Это и есть посев, дающий прекрасные всходы в будущем. Сделать такой «посев» в искусстве театра — подвиг великого таланта, несущего в себе характер и самую суть времени, в которое он творил. Так оказалось, что искусство Мейерхольда было совсем не космополитичным. На Западе театр Таирова был понятнее и потому сильнее повлиял на современную западноевропейскую сцену. Мейерхольд, увы, на Западе интересовал и интересует лишь известные круги по причинам, к искусству не относящимся.
В гораздо большей степени его влияние ощутимо в современном советском театре. Главное — сам дух его творчества, его удивительная творческая раскованность, демократизм его изобразительных приемов. Мейерхольд первым нанес серьезные удары по условностям барочного театра, каким-то загадочным образом господствующим в наше время. [10] Шутка сказать, барочная архитектура театра доминирует даже сейчас, в конце XX века! Мы так привыкли к ней, что иной театральной конструкции и в мыслях не допускаем. Все попытки посягнуть на нее встречают решительное сопротивление. Мейерхольд был выше этих предрассудков и начал возвращать театру архитектурную свободу.
Я не знаю более неудобного, разрушающего природу оперного синтеза помещения, чем современное барочное здание, где артист-певец как будто нарочно отгорожен от публики оркестром с его внушительной площадью и звуковой стеной!
Мейерхольд не ломал традиций, он их утверждал в истинно народном понимании и вкусе. Без элементов искусства Мейерхольда, которыми мы пользуемся, сегодняшний зритель нас не понял бы и не принял.
Свобода и раскованность режиссуры Мейерхольда — один из признаков народности в искусстве. Площадные действа всегда отличались смелостью, неожиданностью в выборе выразительных средств, расчетом на свободную от предрассудков и предубеждений импровизацию театра и фантазию зрителя, они не укладывались в прокрустово ложе театральных стандартов, будь то помещение, где идет представление, драматургическая форма, исполнительский стиль. Мы, я думаю, еще далеки от того, чтобы полностью и в совершенстве использовать все идеи, которые оставил нам театр Мейерхольда. Это, например, касается выразительности актерской пластики, в частности, биомеханики, которой мы в свое время занимались и которая была аннулирована по причинам, мной неразгаданным. А между тем, изучение и воспитание естественности, жизненной закономерности движений человека на сцене — вопрос, важнейший для театра. Короче, весь профессиональный арсенал театральных выразительных средств, созданный Мейерхольдом, — богатейшее наследство, которое мы неумело используем, уроки, которые мы еще слабо освоили.
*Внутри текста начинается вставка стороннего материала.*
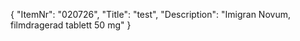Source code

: {
  "ItemNr": "020726",
  "Title": "test",
  "Description": "Imigran Novum, filmdragerad tablett 50 mg"
}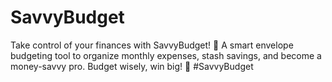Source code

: # SavvyBudget
Take control of your finances with SavvyBudget! 📩 A smart envelope budgeting tool to organize monthly expenses, stash savings, and become a money-savvy pro. Budget wisely, win big! 💸 #SavvyBudget
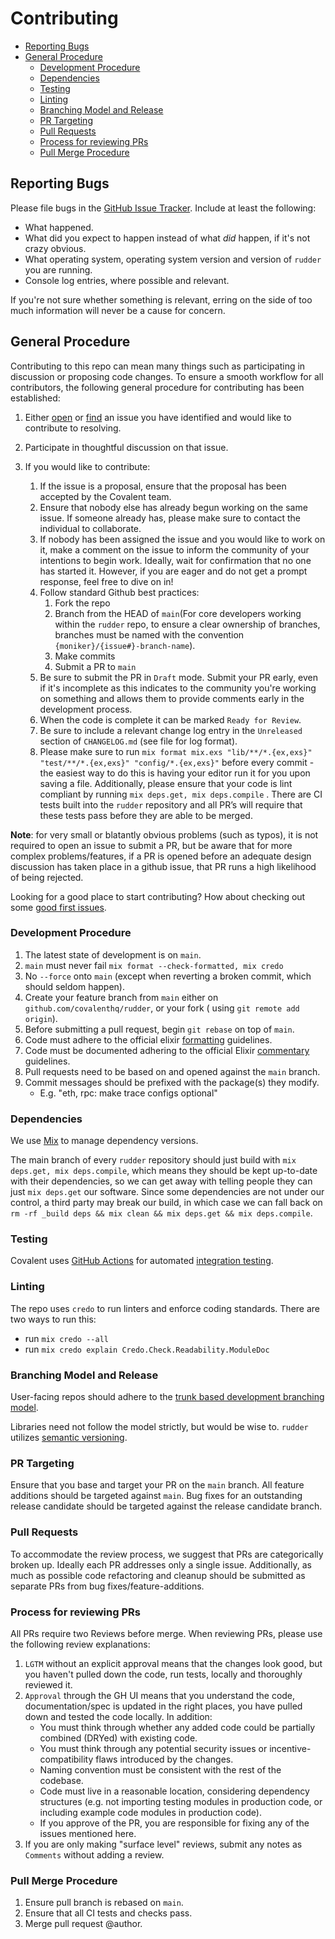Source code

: # Contributing

* [Reporting Bugs](#bugs)
* [General Procedure](#general_procedure)
  * [Development Procedure](#dev_procedure)
  * [Dependencies](#dependencies)
  * [Testing](#testing)
  * [Linting](#linting)
  * [Branching Model and Release](#braching_model_and_release)
  * [PR Targeting](#pr_targeting)
  * [Pull Requests](#pull_requests)
  * [Process for reviewing PRs](#reviewing_prs)
  * [Pull Merge Procedure](#pull_merge_procedure)

## <span id="bugs">Reporting Bugs</span>

Please file bugs in the [GitHub Issue
Tracker](https://github.com/covalenthq/rudder). Include at
least the following:

* What happened.
* What did you expect to happen instead of what *did* happen, if it's
   not crazy obvious.
* What operating system, operating system version and version of
   `rudder` you are running.
* Console log entries, where possible and relevant.

If you're not sure whether something is relevant, erring on the side of too much information will never be a cause for concern.

## <span id="general_procedure">General Procedure</span>

Contributing to this repo can mean many things such as participating in discussion or proposing code changes. To ensure a smooth workflow for all contributors, the following general procedure for contributing has been established:

1. Either [open](https://github.com/covalenthq/rudder/issues/new/choose)
   or [find](https://github.com/covalenthq/rudder/issues) an issue you have identified and would like to contribute to
   resolving.

2. Participate in thoughtful discussion on that issue.

3. If you would like to contribute:
    1. If the issue is a proposal, ensure that the proposal has been accepted by the Covalent team.
    2. Ensure that nobody else has already begun working on the same issue. If someone already has, please make sure to contact the individual to collaborate.
    3. If nobody has been assigned the issue and you would like to work on it, make a comment on the issue to inform the
       community of your intentions to begin work. Ideally, wait for confirmation that no one has started it. However,
       if you are eager and do not get a prompt response, feel free to dive on in!
    4. Follow standard Github best practices:
        1. Fork the repo
        2. Branch from the HEAD of `main`(For core developers working within the `rudder` repo, to ensure a clear ownership of branches, branches must be named with the convention `{moniker}/{issue#}-branch-name`).
        3. Make commits
        4. Submit a PR to `main`
    5. Be sure to submit the PR in `Draft` mode. Submit your PR early, even if it's incomplete as this indicates to the community you're working on something and allows them to provide comments early in the development process.
    6. When the code is complete it can be marked `Ready for Review`.
    7. Be sure to include a relevant change log entry in the `Unreleased` section of `CHANGELOG.md` (see file for log
       format).
    8. Please make sure to run `mix format mix.exs "lib/**/*.{ex,exs}" "test/**/*.{ex,exs}" "config/*.{ex,exs}"` before every commit - the easiest way to do this is having your editor run it for you upon saving a file. Additionally, please ensure that your code is lint compliant by running `mix deps.get, mix deps.compile` .
   There are CI tests built into the `rudder` repository and all PR’s will require that these tests pass before they are able to be merged.

**Note**: for very small or blatantly obvious problems (such as typos), it is not required to open an issue to submit a PR, but be aware that for more complex problems/features, if a PR is opened before an adequate design discussion has taken place in a github issue, that PR runs a high likelihood of being rejected.

Looking for a good place to start contributing? How about checking out
some [good first issues](https://github.com/covalenthq/rudder/issues).

### <span id="dev_procedure">Development Procedure</span>

1. The latest state of development is on `main`.
2. `main` must never
   fail `mix format --check-formatted, mix credo`
3. No `--force` onto `main` (except when reverting a broken commit, which should seldom happen).
4. Create your feature branch from `main` either on `github.com/covalenthq/rudder`, or your fork (
   using `git remote add origin`).
5. Before submitting a pull request, begin `git rebase` on top of `main`.
6. Code must adhere to the official elixir [formatting](https://hexdocs.pm/mix/main/Mix.Tasks.Format.html) guidelines.
7. Code must be documented adhering to the official Elixir [commentary](https://github.com/christopheradams/elixir_style_guide) guidelines.
8. Pull requests need to be based on and opened against the `main` branch.
9. Commit messages should be prefixed with the package(s) they modify.
   * E.g. "eth, rpc: make trace configs optional"

### <span id="dependencies">Dependencies</span>

We use [Mix](https://elixir-lang.org/getting-started/mix-otp/introduction-to-mix.html) to manage dependency versions.

The main branch of every `rudder` repository should just build with `mix deps.get, mix deps.compile`, which means they should be kept up-to-date with their dependencies, so we can get away with telling people they can just `mix deps.get` our software. Since some dependencies are not under our control, a third party may break our build, in which case we can fall back on `rm -rf _build deps && mix clean && mix deps.get && mix deps.compile`.

### <span id="testing">Testing</span>

Covalent uses [GitHub Actions](https://github.com/features/actions) for automated [integration testing](https://github.com/covalenthq/rudder/actions).

### <spand id="linting">Linting</span>

The repo uses `credo` to run linters and enforce coding standards. There are two ways to run this:

* run `mix credo --all`
* run `mix credo explain Credo.Check.Readability.ModuleDoc`

### <span id="braching_model_and_release">Branching Model and Release</span>

User-facing repos should adhere to the [trunk based development branching model](https://trunkbaseddevelopment.com/).

Libraries need not follow the model strictly, but would be wise to.
`rudder` utilizes [semantic versioning](https://semver.org/).

### <span id="pr_targeting">PR Targeting</span>

Ensure that you base and target your PR on the `main` branch.
All feature additions should be targeted against `main`. Bug fixes for an outstanding release candidate should be
targeted against the release candidate branch.

### <span id="pull_requests">Pull Requests</span>

To accommodate the review process, we suggest that PRs are categorically broken up. Ideally each PR addresses only a single issue. Additionally, as much as possible code refactoring and cleanup should be submitted as separate PRs from bug fixes/feature-additions.

### <span id="reviewing_prs">Process for reviewing PRs</span>

All PRs require two Reviews before merge. When reviewing PRs, please use the following review explanations:

1. `LGTM` without an explicit approval means that the changes look good, but you haven't pulled down the code, run tests, locally and thoroughly reviewed it.
2. `Approval` through the GH UI means that you understand the code, documentation/spec is updated in the right places,
   you have pulled down and tested the code locally. In addition:
    * You must think through whether any added code could be partially combined (DRYed) with existing code.
    * You must think through any potential security issues or incentive-compatibility flaws introduced by the changes.
    * Naming convention must be consistent with the rest of the codebase.
    * Code must live in a reasonable location, considering dependency structures (e.g. not importing testing modules in
      production code, or including example code modules in production code).
    * If you approve of the PR, you are responsible for fixing any of the issues mentioned here.
3. If you are only making "surface level" reviews, submit any notes as `Comments` without adding a review.

### <span id="pull_merge_procedure">Pull Merge Procedure</span>

1. Ensure pull branch is rebased on `main`.
2. Ensure that all CI tests and checks pass.
3. Merge pull request @author.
Свобода фантазирования! Самосуд, желая меня подзадорить и вместе с тем раскрепостить мое театральное воображение, неоднократно повторял, что средние режиссеры «высосут из пальца» одну мизансцену и держатся за нее, как за драгоценность, боясь ее потерять. А Мейерхольд приходил на репетицию с «мешком мизансцен» — выбирай любую! Достаточно было сказать Мастеру, что мизансцена его высокоталантлива, но не гениальна — он немедленно предлагал десять других. Конечно, это признак дарования, но и режиссерского тренажа тоже. Режиссеру надо тренировать свое воображение — это приведет к свободному, раскрепощенному владению театральными выразительными средствами.
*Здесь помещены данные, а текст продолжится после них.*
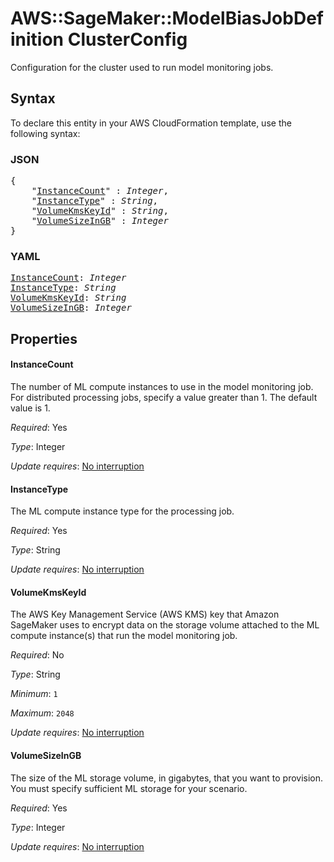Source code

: # AWS::SageMaker::ModelBiasJobDefinition ClusterConfig

Configuration for the cluster used to run model monitoring jobs.

## Syntax

To declare this entity in your AWS CloudFormation template, use the following syntax:

### JSON

<pre>
{
    "<a href="#instancecount" title="InstanceCount">InstanceCount</a>" : <i>Integer</i>,
    "<a href="#instancetype" title="InstanceType">InstanceType</a>" : <i>String</i>,
    "<a href="#volumekmskeyid" title="VolumeKmsKeyId">VolumeKmsKeyId</a>" : <i>String</i>,
    "<a href="#volumesizeingb" title="VolumeSizeInGB">VolumeSizeInGB</a>" : <i>Integer</i>
}
</pre>

### YAML

<pre>
<a href="#instancecount" title="InstanceCount">InstanceCount</a>: <i>Integer</i>
<a href="#instancetype" title="InstanceType">InstanceType</a>: <i>String</i>
<a href="#volumekmskeyid" title="VolumeKmsKeyId">VolumeKmsKeyId</a>: <i>String</i>
<a href="#volumesizeingb" title="VolumeSizeInGB">VolumeSizeInGB</a>: <i>Integer</i>
</pre>

## Properties

#### InstanceCount

The number of ML compute instances to use in the model monitoring job. For distributed processing jobs, specify a value greater than 1. The default value is 1.

_Required_: Yes

_Type_: Integer

_Update requires_: [No interruption](https://docs.aws.amazon.com/AWSCloudFormation/latest/UserGuide/using-cfn-updating-stacks-update-behaviors.html#update-no-interrupt)

#### InstanceType

The ML compute instance type for the processing job.

_Required_: Yes

_Type_: String

_Update requires_: [No interruption](https://docs.aws.amazon.com/AWSCloudFormation/latest/UserGuide/using-cfn-updating-stacks-update-behaviors.html#update-no-interrupt)

#### VolumeKmsKeyId

The AWS Key Management Service (AWS KMS) key that Amazon SageMaker uses to encrypt data on the storage volume attached to the ML compute instance(s) that run the model monitoring job.

_Required_: No

_Type_: String

_Minimum_: <code>1</code>

_Maximum_: <code>2048</code>

_Update requires_: [No interruption](https://docs.aws.amazon.com/AWSCloudFormation/latest/UserGuide/using-cfn-updating-stacks-update-behaviors.html#update-no-interrupt)

#### VolumeSizeInGB

The size of the ML storage volume, in gigabytes, that you want to provision. You must specify sufficient ML storage for your scenario.

_Required_: Yes

_Type_: Integer

_Update requires_: [No interruption](https://docs.aws.amazon.com/AWSCloudFormation/latest/UserGuide/using-cfn-updating-stacks-update-behaviors.html#update-no-interrupt)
…Попасть на квартиру Мейерхольда, в «святая святых» его жизни и творчества, стало нашей очередной целью. Шли на все. Кто-то организовал бумагу от Комитета искусств, в которой говорилось, что некие молодые режиссеры из провинции хотят, жаждут встречи с Мастером. Заикаться о том, что мы из ГИТИСа, было нельзя. Гитисовцев не любил и Мейерхольд. За что? Причина была неизвестна. Не любил — и все!